Based on the profile of significant causal genes of each dysregulated genes, our approach focuses on the identification of a subset that explains a majority of disease cases. We defined that a causal gene ck explained a case si if there existed a nonempty set of corresponding dysregulated genes, D(ck, si), that are differentially expressed in case si. The weight between a causal gene and a case was defined as \(w\left( {c_k,s_i} \right) = \left| {D\left( {c_k,s_i} \right)} \right|\). A weighted bipartite graph WB(C, S) between a set of causal genes C and disease cases S was constructed by adding an edge between gene ck and case si if and only if gene ck explained a case si. In other words, we set a link between a causal gene and a case if there existed at least one dysregulated gene that was differentially expressed in the underlying disease case. In particular, we defined that a gene is differentially expressed in a given disease case if the normalized gene expression value of the gene in question had a p value <0.01 in a given disease sample. For a subset of candidate causal genes C0 and a case s, let W(C0, s) be the total number of dysregulated genes covering s by the genes in C0, \(W\left( {C_o,\,s} \right) = \left| {{\mathrm{U}}_{c \in C_0}D(c,s)} \right|\). We considered a patient’s case explained if the total weight covering the case exceeded a certain threshold and want to explain the majority of cases (allowing a few outliers) with a minimum number of causal genes. We previously formulated such a problem as a variant of a minimum weighted multi-set cover problem [50, 51]. Considering an instance \(WSC = \{ WB(C,\,S),\,\gamma ,\,\delta \}\) where WB(C, S) is a weighted bipartite graph between causal genes C and cases S, we want to choose a subset of genes C’ from C such that for each case s except δ cases, \(W(C{\prime},s) \ge \gamma\). Since a very simple version of the multi-set cover problem is NP-hard, we used a greedy approach to determine a subset of “driver” causal genes [50, 51].
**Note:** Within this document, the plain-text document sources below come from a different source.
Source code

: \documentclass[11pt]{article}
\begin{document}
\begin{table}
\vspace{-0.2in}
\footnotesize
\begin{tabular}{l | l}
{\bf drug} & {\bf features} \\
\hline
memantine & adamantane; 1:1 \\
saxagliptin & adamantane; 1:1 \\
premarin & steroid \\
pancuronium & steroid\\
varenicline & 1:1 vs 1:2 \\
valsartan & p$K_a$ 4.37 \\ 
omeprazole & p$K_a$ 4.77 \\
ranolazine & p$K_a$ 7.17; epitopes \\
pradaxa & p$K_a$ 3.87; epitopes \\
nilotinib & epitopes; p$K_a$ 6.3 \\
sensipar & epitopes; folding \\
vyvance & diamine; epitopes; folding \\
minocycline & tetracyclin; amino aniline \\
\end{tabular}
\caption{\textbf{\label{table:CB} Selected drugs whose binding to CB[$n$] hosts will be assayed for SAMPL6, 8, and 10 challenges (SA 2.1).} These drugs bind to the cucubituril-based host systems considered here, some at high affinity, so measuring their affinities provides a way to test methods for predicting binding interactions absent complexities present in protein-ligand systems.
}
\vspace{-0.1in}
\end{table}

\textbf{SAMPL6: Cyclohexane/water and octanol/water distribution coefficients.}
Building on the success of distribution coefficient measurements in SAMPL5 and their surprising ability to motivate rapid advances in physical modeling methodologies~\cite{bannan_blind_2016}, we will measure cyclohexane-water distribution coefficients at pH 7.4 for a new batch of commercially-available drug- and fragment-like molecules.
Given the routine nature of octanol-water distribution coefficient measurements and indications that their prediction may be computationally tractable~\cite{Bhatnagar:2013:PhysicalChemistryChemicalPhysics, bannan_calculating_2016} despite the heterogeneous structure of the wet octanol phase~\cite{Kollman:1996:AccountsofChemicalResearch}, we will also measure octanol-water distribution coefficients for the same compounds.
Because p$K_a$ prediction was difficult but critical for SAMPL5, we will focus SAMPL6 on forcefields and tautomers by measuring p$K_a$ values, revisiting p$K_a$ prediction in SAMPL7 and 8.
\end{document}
Determination of causal paths

After we identified sets of causal genes that received significant amounts of current from a dysregulated gene, we determined causal paths that connect pairs of causal and disease genes in the disease cases. Based on our previous work [50, 51], we determined a maximum current path from dysregulated gene d to causal gene c, defined as a simple path \(P\,(d,\,c) = (d,\,g_1,\,g_2, \ldots ,\,c)\) such that mingiP(d, c)I(gi) was maximized where I(gi) was the total current passing through gene gi. Our rationale was that we need to find the bottlenecks in such paths, suggesting that the path with the biggest bottleneck was the most causal path.

Molecular interaction data

As for a reliable source of molecular interactions between human proteins we utilized the Pathway Commons database [53] that collects data from a variety of well-curated pathway databases such as KEGG [95], Reactome [96], and PID [97] as well as protein–protein interaction databases such as HPRD [98], BioGRID [99], and BIND [100]. Specifically, such interaction data allowed us to obtain 753,239 (un-)directed interactions between 12,614 human proteins.